[Intel-gfx] [PATCH] dma-buf: Enhance dma-fence tracing

Tue Jan 22 09:11:53 UTC 2019

On Tue, Jan 22, 2019 at 10:06 AM Chris Wilson <chris at chris-wilson.co.uk> wrote:
>
> Quoting Koenig, Christian (2019-01-22 08:49:30)
> > Am 22.01.19 um 00:20 schrieb Chris Wilson:
> > > Rather than every backend and GPU driver reinventing the same wheel for
> > > user level debugging of HW execution, the common dma-fence framework
> > > should include the tracing infrastructure required for most client API
> > > level flow visualisation.
> > >
> > > With these common dma-fence level tracepoints, the userspace tools can
> > > establish a detailed view of the client <-> HW flow across different
> > > kernels. There is a strong ask to have this available, so that the
> > > userspace developer can effectively assess if they're doing a good job
> > > about feeding the beast of a GPU hardware.
> > >
> > > In the case of needing to look into more fine-grained details of how
> > > kernel internals work towards the goal of feeding the beast, the tools
> > > may optionally amend the dma-fence tracing information with the driver
> > > implementation specific. But for such cases, the tools should have a
> > > graceful degradation in case the expected extra tracepoints have
> > > changed or their format differs from the expected, as the kernel
> > > implementation internals are not expected to stay the same.
> > >
> > > It is important to distinguish between tracing for the purpose of client
> > > flow visualisation and tracing for the purpose of low-level kernel
> > > debugging. The latter is highly implementation specific, tied to
> > > a particular HW and driver, whereas the former addresses a common goal
> > > of user level tracing and likely a common set of userspace tools.
> > > Having made the distinction that these tracepoints will be consumed for
> > > client API tooling, we raise the spectre of tracepoint ABI stability.
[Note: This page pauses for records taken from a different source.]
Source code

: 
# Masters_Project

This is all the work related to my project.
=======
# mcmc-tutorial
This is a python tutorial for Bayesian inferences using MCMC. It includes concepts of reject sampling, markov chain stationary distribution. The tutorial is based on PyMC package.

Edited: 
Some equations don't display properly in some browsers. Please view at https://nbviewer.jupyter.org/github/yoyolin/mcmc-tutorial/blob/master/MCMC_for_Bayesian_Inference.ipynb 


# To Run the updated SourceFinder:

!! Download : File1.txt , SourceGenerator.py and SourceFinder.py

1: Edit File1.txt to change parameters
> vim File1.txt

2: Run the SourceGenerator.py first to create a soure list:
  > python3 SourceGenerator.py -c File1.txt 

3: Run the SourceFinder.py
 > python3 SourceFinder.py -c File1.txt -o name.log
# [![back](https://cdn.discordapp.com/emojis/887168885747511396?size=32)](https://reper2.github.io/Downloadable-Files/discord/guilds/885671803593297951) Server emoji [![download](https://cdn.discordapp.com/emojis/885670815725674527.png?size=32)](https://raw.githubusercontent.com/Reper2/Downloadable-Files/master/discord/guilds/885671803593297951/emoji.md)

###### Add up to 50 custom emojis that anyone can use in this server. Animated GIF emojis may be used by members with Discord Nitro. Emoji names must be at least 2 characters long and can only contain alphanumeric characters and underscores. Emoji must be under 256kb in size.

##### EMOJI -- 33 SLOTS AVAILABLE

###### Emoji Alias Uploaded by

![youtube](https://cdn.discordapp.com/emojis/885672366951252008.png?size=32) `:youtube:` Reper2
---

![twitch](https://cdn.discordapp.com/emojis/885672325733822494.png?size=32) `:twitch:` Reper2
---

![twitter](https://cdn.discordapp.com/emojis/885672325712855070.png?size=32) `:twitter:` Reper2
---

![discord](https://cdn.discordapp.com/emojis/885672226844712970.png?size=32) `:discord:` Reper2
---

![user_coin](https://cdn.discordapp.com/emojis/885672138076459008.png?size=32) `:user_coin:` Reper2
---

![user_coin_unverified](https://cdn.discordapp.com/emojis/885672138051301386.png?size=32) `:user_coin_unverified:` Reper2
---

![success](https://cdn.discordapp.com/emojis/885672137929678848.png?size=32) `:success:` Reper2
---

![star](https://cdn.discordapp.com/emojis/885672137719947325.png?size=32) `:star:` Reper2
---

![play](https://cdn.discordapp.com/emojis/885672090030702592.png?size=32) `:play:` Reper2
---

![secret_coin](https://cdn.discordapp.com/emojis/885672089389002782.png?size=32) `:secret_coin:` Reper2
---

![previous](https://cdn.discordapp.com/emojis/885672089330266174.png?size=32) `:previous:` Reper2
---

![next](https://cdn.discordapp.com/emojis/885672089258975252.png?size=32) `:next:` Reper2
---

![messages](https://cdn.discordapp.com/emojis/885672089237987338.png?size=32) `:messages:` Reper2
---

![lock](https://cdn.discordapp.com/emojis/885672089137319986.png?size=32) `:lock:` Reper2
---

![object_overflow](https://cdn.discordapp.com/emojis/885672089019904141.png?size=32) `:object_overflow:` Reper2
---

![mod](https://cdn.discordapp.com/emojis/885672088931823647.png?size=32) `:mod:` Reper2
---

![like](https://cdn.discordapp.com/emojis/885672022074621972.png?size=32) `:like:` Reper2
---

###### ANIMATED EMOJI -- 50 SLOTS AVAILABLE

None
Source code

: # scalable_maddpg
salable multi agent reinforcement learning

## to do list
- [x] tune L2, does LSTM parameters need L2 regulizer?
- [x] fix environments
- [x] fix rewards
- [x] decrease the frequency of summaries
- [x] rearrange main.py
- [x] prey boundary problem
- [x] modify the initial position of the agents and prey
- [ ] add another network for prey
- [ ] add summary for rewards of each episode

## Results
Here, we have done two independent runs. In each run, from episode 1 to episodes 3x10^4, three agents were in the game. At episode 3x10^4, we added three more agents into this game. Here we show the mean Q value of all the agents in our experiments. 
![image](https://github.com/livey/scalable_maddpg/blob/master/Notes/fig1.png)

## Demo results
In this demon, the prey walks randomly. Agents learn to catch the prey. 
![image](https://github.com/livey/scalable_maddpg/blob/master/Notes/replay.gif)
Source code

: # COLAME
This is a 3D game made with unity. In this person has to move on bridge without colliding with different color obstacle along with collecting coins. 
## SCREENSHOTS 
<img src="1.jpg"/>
It
> > > is hoped that by defining a common set of dma-fence tracepoints, we avoid
> > > the pitfall of exposing low level details and so restrict ourselves only
> > > to the high level flow that is applicable to all drivers and hardware.
> > > Thus the reserved guarantee that this set of tracepoints will be stable
> > > (with the emphasis on depicting client <-> HW flow as opposed to
> > > driver <-> HW).
> > >
> > > In terms of specific changes to the dma-fence tracing, we remove the
> > > emission of the strings for every tracepoint (reserving them for
> > > dma_fence_init for cases where they have unique dma_fence_ops, and
> > > preferring to have descriptors for the whole fence context). strings do
> > > not pack as well into the ftrace ringbuffer and we would prefer to
> > > reduce the amount of indirect callbacks required for frequent tracepoint
> > > emission.
> > >
> > > Signed-off-by: Chris Wilson <chris at chris-wilson.co.uk>
> > > Cc: Joonas Lahtinen <joonas.lahtinen at linux.intel.com>
> > > Cc: Tvrtko Ursulin <tvrtko.ursulin at intel.com>
> > > Cc: Alex Deucher <alexdeucher at gmail.com>
> > > Cc: "Christian König" <christian.koenig at amd.com>
> > > Cc: Eric Anholt <eric at anholt.net>
> > > Cc: Pierre-Loup Griffais <pgriffais at valvesoftware.com>
> > > Cc: Michael Sartain <mikesart at fastmail.com>
> > > Cc: Steven Rostedt <rostedt at goodmis.org>
> >
> > In general yes please! If possible please separate out the changes to
> > the common dma_fence infrastructure from the i915 changes.
>
> Sure, I was just stressing the impact: remove some randomly placed
> internal debugging tracepoints, try to define useful ones instead :)
>
> On the list of things to do was to convert at least 2 other drivers
> (I was thinking nouveau/msm for simplicity, vc4 for a simpler
> introduction to drm_sched than amdgpu) over to be sure we have the right
> tracepoints.

I think sprinkling these over the scheduler (maybe just as an opt-in,
for the case where the driver doesn't have some additional queueing
somewhere) would be good. I haven't checked whether it fits, but would
give you a bunch of drivers at once. It might also not cover all the
cases (I guess the wait related ones would need to be somewhere else).
-Daniel

> > One thing I'm wondering is why the enable_signaling trace point doesn't
> > need to be exported any more. Is that only used internally in the common
> > infrastructure?
>
> Right. Only used inside the core, and I don't see much call for making
> it easy for drivers to fiddle around bypassing the core
> enable_signaling/signal. (I'm not sure it's useful for client flow
> either, it feels more like dma-fence debugging, but they can just
> not listen to that tracepoint.)
> -Chris
> _______________________________________________
> dri-devel mailing list
> dri-devel at lists.freedesktop.org
> https://lists.freedesktop.org/mailman/listinfo/dri-devel


-- 
Daniel Vetter
Software Engineer, Intel Corporation
+41 (0) 79 365 57 48 - http://blog.ffwll.ch